Problem to work on
Across the whole listing, return each line exactly, with no images included.
---------- Source information ----------
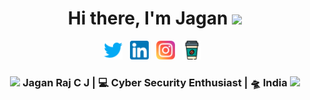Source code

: <div align="center">
   <h1>Hi there, I'm Jagan <img src="https://media.giphy.com/media/hvRJCLFzcasrR4ia7z/giphy.gif" width="25px"> </h1>
</div>

<p align='center'>
	<a href="https://twitter.com/0x011b6a"><img height="30" src="https://raw.githubusercontent.com/Conscript-Security/Conscript-Security/main/twitter.png?raw=true"></a>&nbsp;&nbsp;  	
	<a href="https://www.linkedin.com/in/jagan-raj-c-j/"><img height="30" src="https://raw.githubusercontent.com/Conscript-Security/Conscript-Security/main/linkedin.png?raw=true"></a>&nbsp;&nbsp;
	<a href="https://www.instagram.com/0x011b6a"><img height="30" src="https://raw.githubusercontent.com/Conscript-Security/Conscript-Security/main/instagram.png?raw=true"></a>&nbsp;&nbsp;
 	<a href="https://www.buymeacoffee.com/conscriptsec"><img height="30" src="https://raw.githubusercontent.com/Conscript-Security/Conscript-Security/main/coffee-cup.png?raw=true"></a>&nbsp;&nbsp;
 </p>

<div align="center">
<h3><img src="https://media.giphy.com/media/WUlplcMpOCEmTGBtBW/giphy.gif" width="30">  Jagan Raj C J | 💻 Cyber Security Enthusiast | 🛸 India <img src="https://media.giphy.com/media/WUlplcMpOCEmTGBtBW/giphy.gif" width="30"></h3>
</div>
----------
Exercise answer
Source code

: <div align="center">
   <h1>Hi there, I'm Jagan <img src="https://media.giphy.com/media/hvRJCLFzcasrR4ia7z/giphy.gif" width="25px"> </h1>
</div>

<p align='center'>
	<a href="https://twitter.com/0x011b6a"><img height="30" src="https://raw.githubusercontent.com/Conscript-Security/Conscript-Security/main/twitter.png?raw=true"></a>&nbsp;&nbsp;  	
	<a href="https://www.linkedin.com/in/jagan-raj-c-j/"><img height="30" src="https://raw.githubusercontent.com/Conscript-Security/Conscript-Security/main/linkedin.png?raw=true"></a>&nbsp;&nbsp;
	<a href="https://www.instagram.com/0x011b6a"><img height="30" src="https://raw.githubusercontent.com/Conscript-Security/Conscript-Security/main/instagram.png?raw=true"></a>&nbsp;&nbsp;
 	<a href="https://www.buymeacoffee.com/conscriptsec"><img height="30" src="https://raw.githubusercontent.com/Conscript-Security/Conscript-Security/main/coffee-cup.png?raw=true"></a>&nbsp;&nbsp;
 </p>

<div align="center">
<h3><img src="https://media.giphy.com/media/WUlplcMpOCEmTGBtBW/giphy.gif" width="30">  Jagan Raj C J | 💻 Cyber Security Enthusiast | 🛸 India <img src="https://media.giphy.com/media/WUlplcMpOCEmTGBtBW/giphy.gif" width="30"></h3>
</div>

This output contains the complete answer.